---------- Data records

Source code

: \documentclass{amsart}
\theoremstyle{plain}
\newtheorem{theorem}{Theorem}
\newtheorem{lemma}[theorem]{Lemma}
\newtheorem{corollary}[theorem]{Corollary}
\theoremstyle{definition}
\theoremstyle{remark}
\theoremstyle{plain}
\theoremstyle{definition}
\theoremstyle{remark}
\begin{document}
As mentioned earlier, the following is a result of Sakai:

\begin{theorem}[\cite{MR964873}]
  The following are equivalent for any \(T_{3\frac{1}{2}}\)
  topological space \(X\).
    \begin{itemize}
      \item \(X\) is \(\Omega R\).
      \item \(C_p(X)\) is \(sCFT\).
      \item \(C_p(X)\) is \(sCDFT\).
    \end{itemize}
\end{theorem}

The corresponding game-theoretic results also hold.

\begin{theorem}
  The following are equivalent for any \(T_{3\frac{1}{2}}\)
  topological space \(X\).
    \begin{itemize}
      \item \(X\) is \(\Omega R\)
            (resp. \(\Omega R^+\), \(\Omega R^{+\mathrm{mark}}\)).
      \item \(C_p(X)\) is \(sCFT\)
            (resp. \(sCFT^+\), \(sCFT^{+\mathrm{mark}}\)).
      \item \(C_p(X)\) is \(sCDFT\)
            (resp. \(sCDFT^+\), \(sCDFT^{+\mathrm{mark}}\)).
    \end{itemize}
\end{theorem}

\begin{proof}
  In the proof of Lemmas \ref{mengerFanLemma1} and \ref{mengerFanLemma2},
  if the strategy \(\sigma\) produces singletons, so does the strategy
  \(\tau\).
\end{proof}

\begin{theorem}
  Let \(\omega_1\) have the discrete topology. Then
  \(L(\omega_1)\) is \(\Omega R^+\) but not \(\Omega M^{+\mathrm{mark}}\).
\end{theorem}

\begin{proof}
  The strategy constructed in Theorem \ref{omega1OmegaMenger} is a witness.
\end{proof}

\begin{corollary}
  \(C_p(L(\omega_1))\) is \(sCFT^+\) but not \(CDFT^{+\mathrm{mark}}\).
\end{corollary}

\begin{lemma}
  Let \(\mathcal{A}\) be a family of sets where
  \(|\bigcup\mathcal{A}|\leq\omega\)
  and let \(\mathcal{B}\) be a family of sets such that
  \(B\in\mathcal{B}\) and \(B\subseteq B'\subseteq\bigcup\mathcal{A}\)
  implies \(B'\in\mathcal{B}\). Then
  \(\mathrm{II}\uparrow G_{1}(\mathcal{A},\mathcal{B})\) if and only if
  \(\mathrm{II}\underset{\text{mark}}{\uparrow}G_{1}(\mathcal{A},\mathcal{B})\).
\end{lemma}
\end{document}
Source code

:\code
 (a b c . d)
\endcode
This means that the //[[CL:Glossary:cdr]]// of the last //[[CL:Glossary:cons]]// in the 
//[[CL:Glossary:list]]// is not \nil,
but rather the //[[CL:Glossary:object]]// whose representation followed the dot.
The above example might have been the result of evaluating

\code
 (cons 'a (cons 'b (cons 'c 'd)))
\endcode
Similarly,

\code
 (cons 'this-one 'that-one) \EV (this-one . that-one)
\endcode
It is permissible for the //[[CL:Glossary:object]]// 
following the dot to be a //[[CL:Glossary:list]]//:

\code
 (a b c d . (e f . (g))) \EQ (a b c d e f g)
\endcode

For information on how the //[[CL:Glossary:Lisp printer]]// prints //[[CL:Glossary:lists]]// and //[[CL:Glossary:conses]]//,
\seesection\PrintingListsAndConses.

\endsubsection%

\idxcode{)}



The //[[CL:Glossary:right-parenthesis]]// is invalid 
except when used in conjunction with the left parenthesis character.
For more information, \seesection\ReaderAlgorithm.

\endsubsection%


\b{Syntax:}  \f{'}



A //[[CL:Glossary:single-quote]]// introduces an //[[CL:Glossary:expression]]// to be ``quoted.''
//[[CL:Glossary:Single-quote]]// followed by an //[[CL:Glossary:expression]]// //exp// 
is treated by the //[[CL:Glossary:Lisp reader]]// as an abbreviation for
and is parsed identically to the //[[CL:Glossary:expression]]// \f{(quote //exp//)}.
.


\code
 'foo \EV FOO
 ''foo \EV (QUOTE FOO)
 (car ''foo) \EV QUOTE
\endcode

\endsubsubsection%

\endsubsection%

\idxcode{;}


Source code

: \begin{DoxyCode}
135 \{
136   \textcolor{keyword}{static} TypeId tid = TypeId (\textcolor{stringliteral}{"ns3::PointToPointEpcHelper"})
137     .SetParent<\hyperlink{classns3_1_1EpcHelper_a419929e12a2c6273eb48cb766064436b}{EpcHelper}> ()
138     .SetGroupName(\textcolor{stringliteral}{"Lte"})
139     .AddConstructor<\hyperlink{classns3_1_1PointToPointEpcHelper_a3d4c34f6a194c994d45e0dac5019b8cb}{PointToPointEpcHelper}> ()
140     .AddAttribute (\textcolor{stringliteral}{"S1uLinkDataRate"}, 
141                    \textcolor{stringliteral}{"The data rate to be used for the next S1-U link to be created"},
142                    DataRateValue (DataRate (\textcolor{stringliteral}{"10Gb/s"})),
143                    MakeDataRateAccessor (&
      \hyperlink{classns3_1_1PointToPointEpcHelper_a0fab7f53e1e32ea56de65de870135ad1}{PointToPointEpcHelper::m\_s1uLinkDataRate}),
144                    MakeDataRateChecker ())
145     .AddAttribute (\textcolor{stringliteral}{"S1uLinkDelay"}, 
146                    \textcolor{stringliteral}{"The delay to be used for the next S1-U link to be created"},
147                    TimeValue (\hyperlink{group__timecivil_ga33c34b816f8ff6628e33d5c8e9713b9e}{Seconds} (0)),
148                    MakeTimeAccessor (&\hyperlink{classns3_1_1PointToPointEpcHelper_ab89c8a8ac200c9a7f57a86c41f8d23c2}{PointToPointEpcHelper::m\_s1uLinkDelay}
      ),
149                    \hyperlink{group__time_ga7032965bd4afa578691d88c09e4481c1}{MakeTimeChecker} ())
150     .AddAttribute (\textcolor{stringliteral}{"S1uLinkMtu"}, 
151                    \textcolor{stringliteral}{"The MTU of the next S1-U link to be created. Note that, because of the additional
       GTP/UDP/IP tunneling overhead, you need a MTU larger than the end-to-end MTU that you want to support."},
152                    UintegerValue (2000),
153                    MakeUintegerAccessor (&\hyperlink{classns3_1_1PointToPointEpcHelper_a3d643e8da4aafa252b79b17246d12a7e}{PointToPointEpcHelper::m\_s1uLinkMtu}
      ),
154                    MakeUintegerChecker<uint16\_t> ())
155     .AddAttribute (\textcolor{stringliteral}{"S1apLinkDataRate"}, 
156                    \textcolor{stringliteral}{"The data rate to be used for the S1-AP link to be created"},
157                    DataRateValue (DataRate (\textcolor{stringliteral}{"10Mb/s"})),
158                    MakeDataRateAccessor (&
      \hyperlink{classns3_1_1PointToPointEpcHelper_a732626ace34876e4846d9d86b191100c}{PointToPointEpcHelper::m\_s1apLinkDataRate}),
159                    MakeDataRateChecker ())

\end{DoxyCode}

--------------------

Transcribe the entries exactly.

Source code

: \documentclass{amsart}
\theoremstyle{plain}
\newtheorem{theorem}{Theorem}
\newtheorem{lemma}[theorem]{Lemma}
\newtheorem{corollary}[theorem]{Corollary}
\theoremstyle{definition}
\theoremstyle{remark}
\theoremstyle{plain}
\theoremstyle{definition}
\theoremstyle{remark}
\begin{document}
As mentioned earlier, the following is a result of Sakai:

\begin{theorem}[\cite{MR964873}]
  The following are equivalent for any \(T_{3\frac{1}{2}}\)
  topological space \(X\).
    \begin{itemize}
      \item \(X\) is \(\Omega R\).
      \item \(C_p(X)\) is \(sCFT\).
      \item \(C_p(X)\) is \(sCDFT\).
    \end{itemize}
\end{theorem}

The corresponding game-theoretic results also hold.

\begin{theorem}
  The following are equivalent for any \(T_{3\frac{1}{2}}\)
  topological space \(X\).
    \begin{itemize}
      \item \(X\) is \(\Omega R\)
            (resp. \(\Omega R^+\), \(\Omega R^{+\mathrm{mark}}\)).
      \item \(C_p(X)\) is \(sCFT\)
            (resp. \(sCFT^+\), \(sCFT^{+\mathrm{mark}}\)).
      \item \(C_p(X)\) is \(sCDFT\)
            (resp. \(sCDFT^+\), \(sCDFT^{+\mathrm{mark}}\)).
    \end{itemize}
\end{theorem}

\begin{proof}
  In the proof of Lemmas \ref{mengerFanLemma1} and \ref{mengerFanLemma2},
  if the strategy \(\sigma\) produces singletons, so does the strategy
  \(\tau\).
\end{proof}

\begin{theorem}
  Let \(\omega_1\) have the discrete topology. Then
  \(L(\omega_1)\) is \(\Omega R^+\) but not \(\Omega M^{+\mathrm{mark}}\).
\end{theorem}

\begin{proof}
  The strategy constructed in Theorem \ref{omega1OmegaMenger} is a witness.
\end{proof}

\begin{corollary}
  \(C_p(L(\omega_1))\) is \(sCFT^+\) but not \(CDFT^{+\mathrm{mark}}\).
\end{corollary}

\begin{lemma}
  Let \(\mathcal{A}\) be a family of sets where
  \(|\bigcup\mathcal{A}|\leq\omega\)
  and let \(\mathcal{B}\) be a family of sets such that
  \(B\in\mathcal{B}\) and \(B\subseteq B'\subseteq\bigcup\mathcal{A}\)
  implies \(B'\in\mathcal{B}\). Then
  \(\mathrm{II}\uparrow G_{1}(\mathcal{A},\mathcal{B})\) if and only if
  \(\mathrm{II}\underset{\text{mark}}{\uparrow}G_{1}(\mathcal{A},\mathcal{B})\).
\end{lemma}
\end{document}
Source code

:\code
 (a b c . d)
\endcode
This means that the //[[CL:Glossary:cdr]]// of the last //[[CL:Glossary:cons]]// in the 
//[[CL:Glossary:list]]// is not \nil,
but rather the //[[CL:Glossary:object]]// whose representation followed the dot.
The above example might have been the result of evaluating

\code
 (cons 'a (cons 'b (cons 'c 'd)))
\endcode
Similarly,

\code
 (cons 'this-one 'that-one) \EV (this-one . that-one)
\endcode
It is permissible for the //[[CL:Glossary:object]]// 
following the dot to be a //[[CL:Glossary:list]]//:

\code
 (a b c d . (e f . (g))) \EQ (a b c d e f g)
\endcode

For information on how the //[[CL:Glossary:Lisp printer]]// prints //[[CL:Glossary:lists]]// and //[[CL:Glossary:conses]]//,
\seesection\PrintingListsAndConses.

\endsubsection%

\idxcode{)}



The //[[CL:Glossary:right-parenthesis]]// is invalid 
except when used in conjunction with the left parenthesis character.
For more information, \seesection\ReaderAlgorithm.

\endsubsection%


\b{Syntax:}  \f{'}



A //[[CL:Glossary:single-quote]]// introduces an //[[CL:Glossary:expression]]// to be ``quoted.''
//[[CL:Glossary:Single-quote]]// followed by an //[[CL:Glossary:expression]]// //exp// 
is treated by the //[[CL:Glossary:Lisp reader]]// as an abbreviation for
and is parsed identically to the //[[CL:Glossary:expression]]// \f{(quote //exp//)}.
.


\code
 'foo \EV FOO
 ''foo \EV (QUOTE FOO)
 (car ''foo) \EV QUOTE
\endcode

\endsubsubsection%

\endsubsection%

\idxcode{;}


Source code

: \begin{DoxyCode}
135 \{
136   \textcolor{keyword}{static} TypeId tid = TypeId (\textcolor{stringliteral}{"ns3::PointToPointEpcHelper"})
137     .SetParent<\hyperlink{classns3_1_1EpcHelper_a419929e12a2c6273eb48cb766064436b}{EpcHelper}> ()
138     .SetGroupName(\textcolor{stringliteral}{"Lte"})
139     .AddConstructor<\hyperlink{classns3_1_1PointToPointEpcHelper_a3d4c34f6a194c994d45e0dac5019b8cb}{PointToPointEpcHelper}> ()
140     .AddAttribute (\textcolor{stringliteral}{"S1uLinkDataRate"}, 
141                    \textcolor{stringliteral}{"The data rate to be used for the next S1-U link to be created"},
142                    DataRateValue (DataRate (\textcolor{stringliteral}{"10Gb/s"})),
143                    MakeDataRateAccessor (&
      \hyperlink{classns3_1_1PointToPointEpcHelper_a0fab7f53e1e32ea56de65de870135ad1}{PointToPointEpcHelper::m\_s1uLinkDataRate}),
144                    MakeDataRateChecker ())
145     .AddAttribute (\textcolor{stringliteral}{"S1uLinkDelay"}, 
146                    \textcolor{stringliteral}{"The delay to be used for the next S1-U link to be created"},
147                    TimeValue (\hyperlink{group__timecivil_ga33c34b816f8ff6628e33d5c8e9713b9e}{Seconds} (0)),
148                    MakeTimeAccessor (&\hyperlink{classns3_1_1PointToPointEpcHelper_ab89c8a8ac200c9a7f57a86c41f8d23c2}{PointToPointEpcHelper::m\_s1uLinkDelay}
      ),
149                    \hyperlink{group__time_ga7032965bd4afa578691d88c09e4481c1}{MakeTimeChecker} ())
150     .AddAttribute (\textcolor{stringliteral}{"S1uLinkMtu"}, 
151                    \textcolor{stringliteral}{"The MTU of the next S1-U link to be created. Note that, because of the additional
       GTP/UDP/IP tunneling overhead, you need a MTU larger than the end-to-end MTU that you want to support."},
152                    UintegerValue (2000),
153                    MakeUintegerAccessor (&\hyperlink{classns3_1_1PointToPointEpcHelper_a3d643e8da4aafa252b79b17246d12a7e}{PointToPointEpcHelper::m\_s1uLinkMtu}
      ),
154                    MakeUintegerChecker<uint16\_t> ())
155     .AddAttribute (\textcolor{stringliteral}{"S1apLinkDataRate"}, 
156                    \textcolor{stringliteral}{"The data rate to be used for the S1-AP link to be created"},
157                    DataRateValue (DataRate (\textcolor{stringliteral}{"10Mb/s"})),
158                    MakeDataRateAccessor (&
      \hyperlink{classns3_1_1PointToPointEpcHelper_a732626ace34876e4846d9d86b191100c}{PointToPointEpcHelper::m\_s1apLinkDataRate}),
159                    MakeDataRateChecker ())

\end{DoxyCode}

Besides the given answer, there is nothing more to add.